**Task item:** Leaving all pictures aside, write out the records below precisely as given.

★ ★ ★ ★ ★ ★ ★

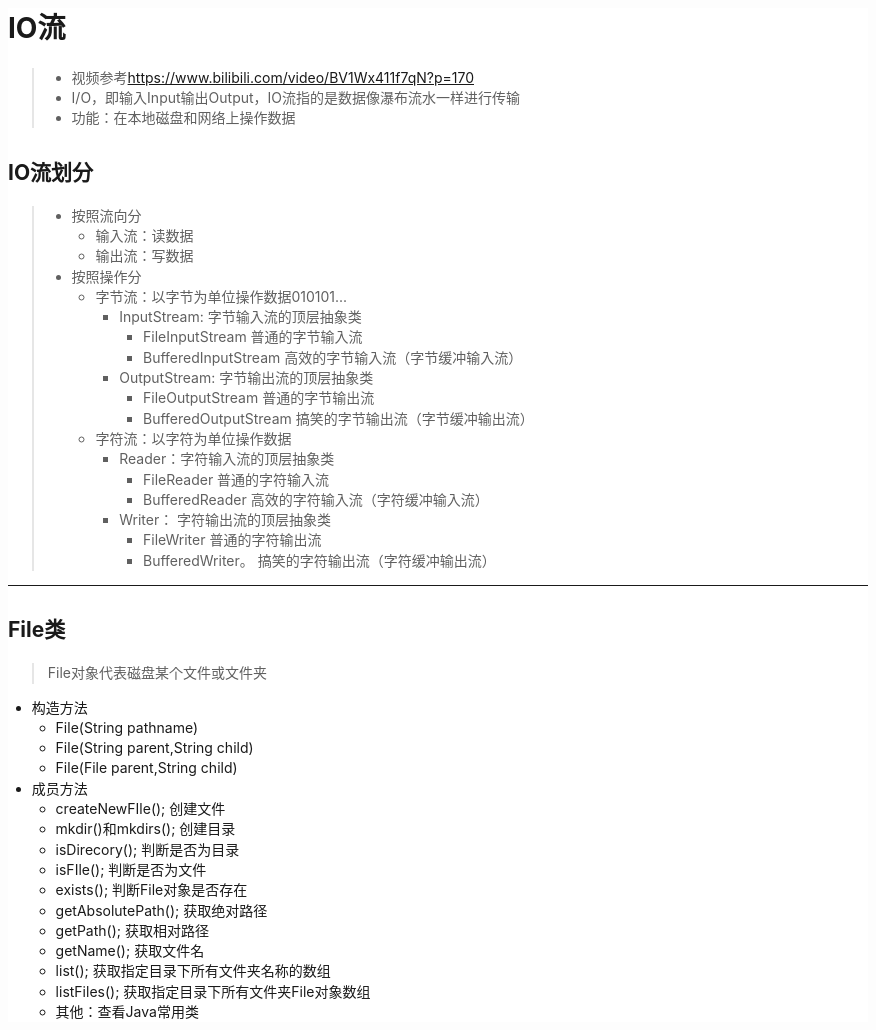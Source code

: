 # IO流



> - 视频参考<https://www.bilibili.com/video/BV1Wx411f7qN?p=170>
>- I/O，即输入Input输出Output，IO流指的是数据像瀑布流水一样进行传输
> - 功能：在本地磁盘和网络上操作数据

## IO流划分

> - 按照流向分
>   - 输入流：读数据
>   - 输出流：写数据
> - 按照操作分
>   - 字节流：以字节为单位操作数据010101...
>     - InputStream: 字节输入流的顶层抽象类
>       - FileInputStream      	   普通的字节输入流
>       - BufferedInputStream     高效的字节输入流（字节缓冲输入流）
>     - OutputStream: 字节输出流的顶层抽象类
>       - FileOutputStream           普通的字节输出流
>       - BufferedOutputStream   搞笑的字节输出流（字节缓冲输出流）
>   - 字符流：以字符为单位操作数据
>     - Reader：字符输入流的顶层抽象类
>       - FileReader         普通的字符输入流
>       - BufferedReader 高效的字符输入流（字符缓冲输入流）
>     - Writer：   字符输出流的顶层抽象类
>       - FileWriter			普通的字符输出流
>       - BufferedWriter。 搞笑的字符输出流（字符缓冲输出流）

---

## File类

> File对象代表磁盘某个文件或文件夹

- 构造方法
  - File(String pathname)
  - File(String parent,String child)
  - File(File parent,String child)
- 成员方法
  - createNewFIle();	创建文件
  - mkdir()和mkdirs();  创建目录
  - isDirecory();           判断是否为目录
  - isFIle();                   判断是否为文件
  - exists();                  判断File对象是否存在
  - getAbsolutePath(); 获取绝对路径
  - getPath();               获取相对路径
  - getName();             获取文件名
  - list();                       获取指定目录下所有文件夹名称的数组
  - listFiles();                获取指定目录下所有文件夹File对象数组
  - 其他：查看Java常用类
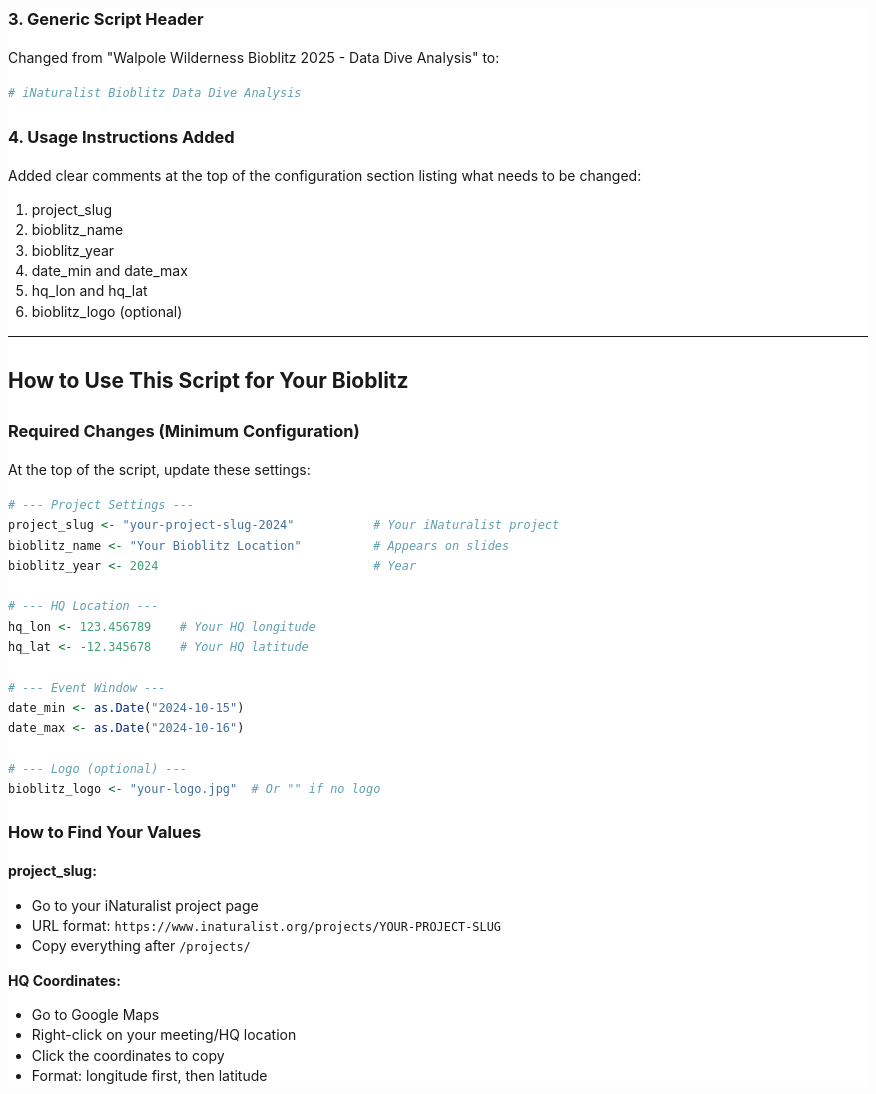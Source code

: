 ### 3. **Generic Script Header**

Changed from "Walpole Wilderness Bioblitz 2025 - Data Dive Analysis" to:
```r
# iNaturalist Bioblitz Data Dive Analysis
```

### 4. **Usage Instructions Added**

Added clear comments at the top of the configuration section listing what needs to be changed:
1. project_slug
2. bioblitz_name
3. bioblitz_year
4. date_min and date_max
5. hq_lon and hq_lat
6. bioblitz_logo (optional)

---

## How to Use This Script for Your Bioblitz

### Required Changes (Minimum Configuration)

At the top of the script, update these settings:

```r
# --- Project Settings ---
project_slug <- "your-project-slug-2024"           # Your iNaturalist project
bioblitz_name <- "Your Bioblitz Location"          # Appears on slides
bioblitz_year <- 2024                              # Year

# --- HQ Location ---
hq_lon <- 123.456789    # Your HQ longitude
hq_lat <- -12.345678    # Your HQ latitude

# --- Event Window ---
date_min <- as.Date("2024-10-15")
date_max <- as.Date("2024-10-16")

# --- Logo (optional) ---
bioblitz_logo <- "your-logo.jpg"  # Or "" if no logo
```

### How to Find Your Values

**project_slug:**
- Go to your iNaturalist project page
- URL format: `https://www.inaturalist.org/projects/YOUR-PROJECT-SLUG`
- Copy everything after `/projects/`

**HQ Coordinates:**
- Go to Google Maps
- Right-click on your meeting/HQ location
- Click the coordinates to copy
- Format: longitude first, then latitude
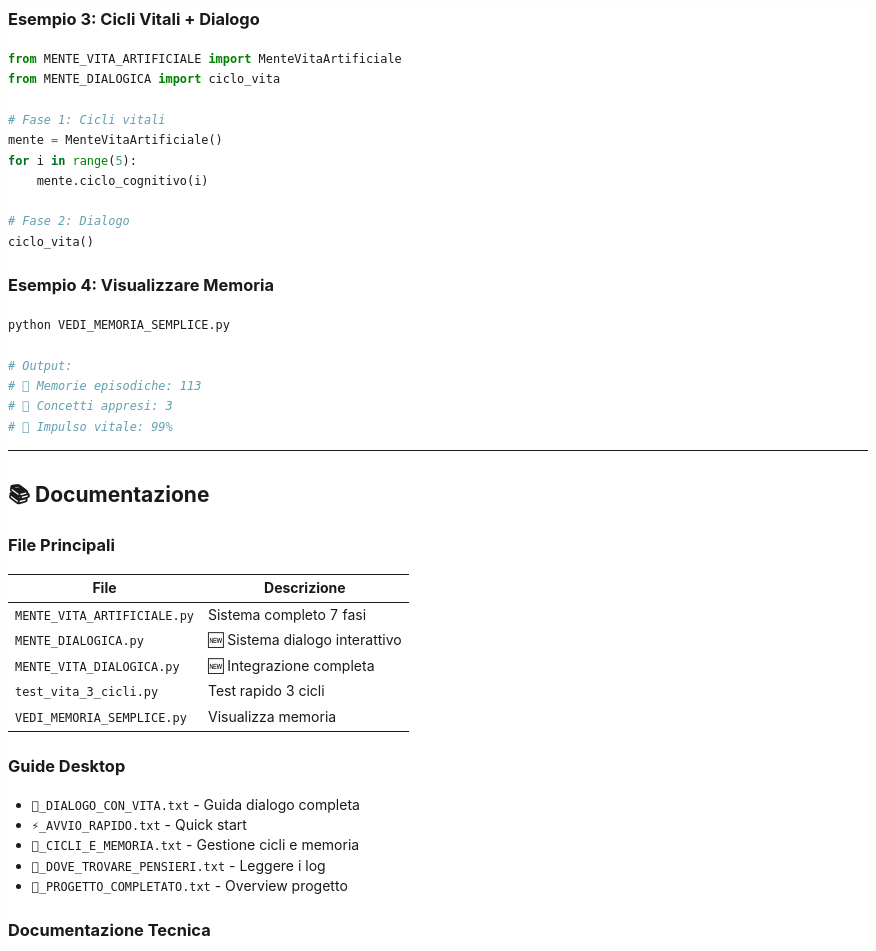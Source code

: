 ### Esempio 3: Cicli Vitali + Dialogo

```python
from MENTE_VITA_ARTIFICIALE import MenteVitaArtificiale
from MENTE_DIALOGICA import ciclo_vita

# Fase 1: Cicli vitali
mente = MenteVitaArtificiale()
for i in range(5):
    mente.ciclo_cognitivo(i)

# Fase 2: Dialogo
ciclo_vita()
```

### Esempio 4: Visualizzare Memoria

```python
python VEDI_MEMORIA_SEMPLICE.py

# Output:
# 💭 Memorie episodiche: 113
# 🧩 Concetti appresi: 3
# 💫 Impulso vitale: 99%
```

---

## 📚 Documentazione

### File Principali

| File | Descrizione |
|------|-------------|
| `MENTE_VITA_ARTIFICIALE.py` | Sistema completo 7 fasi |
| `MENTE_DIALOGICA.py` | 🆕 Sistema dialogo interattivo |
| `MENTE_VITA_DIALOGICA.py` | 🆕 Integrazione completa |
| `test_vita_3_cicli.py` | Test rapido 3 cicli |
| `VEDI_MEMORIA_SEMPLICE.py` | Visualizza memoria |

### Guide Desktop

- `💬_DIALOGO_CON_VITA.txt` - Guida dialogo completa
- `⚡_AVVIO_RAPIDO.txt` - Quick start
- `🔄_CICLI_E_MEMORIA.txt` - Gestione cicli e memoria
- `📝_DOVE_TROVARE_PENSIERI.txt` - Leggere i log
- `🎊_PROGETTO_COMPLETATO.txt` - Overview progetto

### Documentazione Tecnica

★ ★ ★ ★ ★ ★ ★

**Answer box:**
Source code

: # IO流



> - 视频参考<https://www.bilibili.com/video/BV1Wx411f7qN?p=170>
>- I/O，即输入Input输出Output，IO流指的是数据像瀑布流水一样进行传输
> - 功能：在本地磁盘和网络上操作数据

## IO流划分

> - 按照流向分
>   - 输入流：读数据
>   - 输出流：写数据
> - 按照操作分
>   - 字节流：以字节为单位操作数据010101...
>     - InputStream: 字节输入流的顶层抽象类
>       - FileInputStream      	   普通的字节输入流
>       - BufferedInputStream     高效的字节输入流（字节缓冲输入流）
>     - OutputStream: 字节输出流的顶层抽象类
>       - FileOutputStream           普通的字节输出流
>       - BufferedOutputStream   搞笑的字节输出流（字节缓冲输出流）
>   - 字符流：以字符为单位操作数据
>     - Reader：字符输入流的顶层抽象类
>       - FileReader         普通的字符输入流
>       - BufferedReader 高效的字符输入流（字符缓冲输入流）
>     - Writer：   字符输出流的顶层抽象类
>       - FileWriter			普通的字符输出流
>       - BufferedWriter。 搞笑的字符输出流（字符缓冲输出流）

---

## File类

> File对象代表磁盘某个文件或文件夹

- 构造方法
  - File(String pathname)
  - File(String parent,String child)
  - File(File parent,String child)
- 成员方法
  - createNewFIle();	创建文件
  - mkdir()和mkdirs();  创建目录
  - isDirecory();           判断是否为目录
  - isFIle();                   判断是否为文件
  - exists();                  判断File对象是否存在
  - getAbsolutePath(); 获取绝对路径
  - getPath();               获取相对路径
  - getName();             获取文件名
  - list();                       获取指定目录下所有文件夹名称的数组
  - listFiles();                获取指定目录下所有文件夹File对象数组
  - 其他：查看Java常用类
Source code

: ### 3. **Generic Script Header**

Changed from "Walpole Wilderness Bioblitz 2025 - Data Dive Analysis" to:
```r
# iNaturalist Bioblitz Data Dive Analysis
```

### 4. **Usage Instructions Added**

Added clear comments at the top of the configuration section listing what needs to be changed:
1. project_slug
2. bioblitz_name
3. bioblitz_year
4. date_min and date_max
5. hq_lon and hq_lat
6. bioblitz_logo (optional)

---

## How to Use This Script for Your Bioblitz

### Required Changes (Minimum Configuration)

At the top of the script, update these settings:

```r
# --- Project Settings ---
project_slug <- "your-project-slug-2024"           # Your iNaturalist project
bioblitz_name <- "Your Bioblitz Location"          # Appears on slides
bioblitz_year <- 2024                              # Year

# --- HQ Location ---
hq_lon <- 123.456789    # Your HQ longitude
hq_lat <- -12.345678    # Your HQ latitude

# --- Event Window ---
date_min <- as.Date("2024-10-15")
date_max <- as.Date("2024-10-16")

# --- Logo (optional) ---
bioblitz_logo <- "your-logo.jpg"  # Or "" if no logo
```

### How to Find Your Values

**project_slug:**
- Go to your iNaturalist project page
- URL format: `https://www.inaturalist.org/projects/YOUR-PROJECT-SLUG`
- Copy everything after `/projects/`

**HQ Coordinates:**
- Go to Google Maps
- Right-click on your meeting/HQ location
- Click the coordinates to copy
- Format: longitude first, then latitude
Source code

: ### Esempio 3: Cicli Vitali + Dialogo

```python
from MENTE_VITA_ARTIFICIALE import MenteVitaArtificiale
from MENTE_DIALOGICA import ciclo_vita

# Fase 1: Cicli vitali
mente = MenteVitaArtificiale()
for i in range(5):
    mente.ciclo_cognitivo(i)

# Fase 2: Dialogo
ciclo_vita()
```

### Esempio 4: Visualizzare Memoria

```python
python VEDI_MEMORIA_SEMPLICE.py

# Output:
# 💭 Memorie episodiche: 113
# 🧩 Concetti appresi: 3
# 💫 Impulso vitale: 99%
```

---

## 📚 Documentazione

### File Principali

| File | Descrizione |
|------|-------------|
| `MENTE_VITA_ARTIFICIALE.py` | Sistema completo 7 fasi |
| `MENTE_DIALOGICA.py` | 🆕 Sistema dialogo interattivo |
| `MENTE_VITA_DIALOGICA.py` | 🆕 Integrazione completa |
| `test_vita_3_cicli.py` | Test rapido 3 cicli |
| `VEDI_MEMORIA_SEMPLICE.py` | Visualizza memoria |

### Guide Desktop

- `💬_DIALOGO_CON_VITA.txt` - Guida dialogo completa
- `⚡_AVVIO_RAPIDO.txt` - Quick start
- `🔄_CICLI_E_MEMORIA.txt` - Gestione cicli e memoria
- `📝_DOVE_TROVARE_PENSIERI.txt` - Leggere i log
- `🎊_PROGETTO_COMPLETATO.txt` - Overview progetto

### Documentazione Tecnica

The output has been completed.